++++ DATA TO EXAMINE
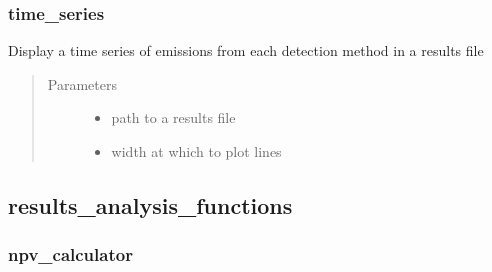 \documentclass[letterpaper,10pt,english]{sphinxmanual}
\begin{document}
\subsubsection{time\_series}
\label{\detokenize{index:time-series}}

\begin{fulllineitems}
\label{\detokenize{index:feast.ResultsProcessing.plotting_functions.time_series}}
Display a time series of emissions from each detection method in a results file
\begin{quote}\begin{description}
\item[{Parameters}] \leavevmode\begin{itemize}
\item {} 
 \textendash{} path to a results file

\item {} 
 \textendash{} width at which to plot lines

\end{itemize}

\end{description}\end{quote}

\end{fulllineitems}



\subsection{results\_analysis\_functions}
\label{\detokenize{index:module-feast.ResultsProcessing.results_analysis_functions}}\label{\detokenize{index:results-analysis-functions}}

\subsubsection{npv\_calculator}
\label{\detokenize{index:npv-calculator}}
\end{document}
++++++++
Go through the records and pull out each line that includes the word "description".

RESPONSE ->
\begin{quote}\begin{description}
\end{description}\end{quote}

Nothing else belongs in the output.